例句:To an American, these soldiers were like myrmidons, all too eager to do the Beloved Leader's bidding.

对于一个美国人来说,这些士兵就像忠仆一样,都渴望听从敬爱领袖的指令。

In the Trojan War, the troops of the great hero Achilles were called Myrmidons. As bloodthirsty as wolves, they were the fiercest fighters in all Greece. They were said to have come from the island of Aegina, where, after the island's entire population had been killed by a plague, it was said to have been repopulated by Zeus, by turning all the ants in a great anthill into men. Because of their insect origin, the Myrmidons were blindly loyal to Achilles, so loyal that they would die without resisting if ordered to. The Trojans would not be the last fighting force to believe that a terrifying opposing army was made up of men were not quite human.


nemesis. A powerful, frightening opponent or rival who is usually victorious.

例句:During the 1970s and '80s, Japanese carmakers became the nemesis of the U.S. auto industry.

在20世纪70年代和80年代,日本汽车制造商成为美国汽车业的克星。

The Greek goddess Nemesis doled out rewards for noble acts and vengeance for evil ones, but it's only her vengeance that anyone remembers. According to the Greeks, Nemesis did not always punish an offender right away, but might wait as much as five generations to avenge a crime. Regardless, her cause was always just and her eventual victory was sure. But today a nemesis doesn't always dispense justice; a powerful drug lord may be the nemesis of a Mexican police chief, for instance, just as Ernst Stavro Blofeld was James Bond's nemesis in three of Iran Fleming's novels.

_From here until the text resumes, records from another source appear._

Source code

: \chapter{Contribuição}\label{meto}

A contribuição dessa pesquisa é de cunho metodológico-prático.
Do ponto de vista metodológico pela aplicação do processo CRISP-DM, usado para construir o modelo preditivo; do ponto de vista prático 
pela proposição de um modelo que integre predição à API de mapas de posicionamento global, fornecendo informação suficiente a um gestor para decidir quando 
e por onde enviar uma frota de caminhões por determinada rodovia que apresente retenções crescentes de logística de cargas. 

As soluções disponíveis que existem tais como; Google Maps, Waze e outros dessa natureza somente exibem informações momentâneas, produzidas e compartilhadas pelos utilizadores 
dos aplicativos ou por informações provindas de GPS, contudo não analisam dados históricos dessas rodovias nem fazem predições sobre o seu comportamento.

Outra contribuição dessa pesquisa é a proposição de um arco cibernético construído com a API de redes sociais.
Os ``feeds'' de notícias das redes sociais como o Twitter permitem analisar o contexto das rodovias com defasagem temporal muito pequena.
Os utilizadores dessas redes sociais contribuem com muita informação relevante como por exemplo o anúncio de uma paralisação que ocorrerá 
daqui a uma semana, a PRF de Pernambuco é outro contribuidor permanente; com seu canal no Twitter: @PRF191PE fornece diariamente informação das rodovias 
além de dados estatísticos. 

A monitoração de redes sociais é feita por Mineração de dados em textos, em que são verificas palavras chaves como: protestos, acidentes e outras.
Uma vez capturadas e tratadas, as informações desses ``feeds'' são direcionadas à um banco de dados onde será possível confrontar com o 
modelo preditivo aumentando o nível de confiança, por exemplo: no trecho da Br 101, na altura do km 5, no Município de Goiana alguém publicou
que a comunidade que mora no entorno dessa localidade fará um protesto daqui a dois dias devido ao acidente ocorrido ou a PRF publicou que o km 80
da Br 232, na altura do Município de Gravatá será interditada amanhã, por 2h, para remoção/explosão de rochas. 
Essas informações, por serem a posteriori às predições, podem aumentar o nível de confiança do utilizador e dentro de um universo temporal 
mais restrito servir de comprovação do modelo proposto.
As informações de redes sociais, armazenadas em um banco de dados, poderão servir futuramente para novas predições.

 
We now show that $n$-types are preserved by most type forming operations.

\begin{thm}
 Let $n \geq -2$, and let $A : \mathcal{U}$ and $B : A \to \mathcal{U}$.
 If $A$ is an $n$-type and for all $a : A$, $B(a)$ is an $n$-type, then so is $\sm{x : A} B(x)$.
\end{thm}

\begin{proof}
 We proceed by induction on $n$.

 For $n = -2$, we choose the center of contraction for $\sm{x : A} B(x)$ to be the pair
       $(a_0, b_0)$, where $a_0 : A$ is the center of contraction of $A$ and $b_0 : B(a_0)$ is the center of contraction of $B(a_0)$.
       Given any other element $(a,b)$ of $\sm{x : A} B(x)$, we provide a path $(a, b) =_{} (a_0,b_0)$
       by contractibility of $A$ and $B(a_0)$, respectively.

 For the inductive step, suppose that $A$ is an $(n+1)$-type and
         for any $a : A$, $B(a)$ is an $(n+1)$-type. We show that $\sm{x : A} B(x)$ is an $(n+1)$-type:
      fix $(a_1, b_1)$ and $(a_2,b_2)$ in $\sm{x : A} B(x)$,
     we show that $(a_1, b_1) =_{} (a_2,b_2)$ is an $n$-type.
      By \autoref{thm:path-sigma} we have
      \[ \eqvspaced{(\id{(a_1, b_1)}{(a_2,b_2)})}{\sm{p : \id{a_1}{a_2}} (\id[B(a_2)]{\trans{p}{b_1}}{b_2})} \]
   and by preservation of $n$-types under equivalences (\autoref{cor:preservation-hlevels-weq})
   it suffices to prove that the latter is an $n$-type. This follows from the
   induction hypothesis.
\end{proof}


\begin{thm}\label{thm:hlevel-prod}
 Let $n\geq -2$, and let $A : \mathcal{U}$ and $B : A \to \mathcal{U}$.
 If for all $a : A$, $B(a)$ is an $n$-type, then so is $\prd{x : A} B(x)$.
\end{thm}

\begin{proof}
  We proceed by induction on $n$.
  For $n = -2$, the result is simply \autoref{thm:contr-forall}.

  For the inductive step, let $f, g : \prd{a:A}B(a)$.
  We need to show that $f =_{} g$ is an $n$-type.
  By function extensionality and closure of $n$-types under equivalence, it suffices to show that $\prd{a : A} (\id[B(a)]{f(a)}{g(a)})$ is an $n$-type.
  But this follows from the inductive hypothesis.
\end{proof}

Trojan horse. Someone or something that works from within to weaken or defeat.

例句:Researchers are working on a kind of Trojan horse that will be welcomed into the diseased cells and then destroy them from within.

研究人员正在研究一种特洛伊木马,这种特洛伊木马将会进入患病细胞,然后从内部摧毁它们。

After besieging the walls of Troy for ten years, the Greeks built a huge, hollow wooden horse, secretly filled it with armed warriors, and presented it to the Trojans as a gift for the goddess Athena, and the Trojans took the horse inside the city's walls. That night, the armed Greeks swarmed out and captured and burned the city. A Trojan horse is thus anything that kooks innocent but, once accepted, has power to harm or destroy--for example, a computer program that seems helpful but ends up corrupting or demolishing the computer's software.



Quiz:

Fill in each blank with the correct letter:

a. myrmidon   b. draconian   c. cyclopean   d. Trojan horse   e. Achilles' heel   f. nemesis   g. Cassandra   h. arcadia

1. He's nothing but a ______ of the CEO, one of those creepy aides who's always following him down the hall wearing aviator sunglasses.

2. A "balloon mortgage," in which the low rate for the first couple of years suddenly explode into something completely unaffordable, should be feared as a ______.

3. They marveled at the massive ancient ______ walls, which truly seemed to have been built by giants.

4. On weekends they would flee to their little _____ in rural New Hampshire, leaving behind the trials of the working week.

5. In eighth grade his _____ was a disagreeable girl named Rita who liked playing horrible little tricks.

6. His gloomy economic forecasts earned him a reputation as a _____.

7. Historians point to the _____ treaty terms of World War I was a major cause of World War II.

8. Believing the flattery of others and enjoying the trappings of power have often been the ____ of successful politicians.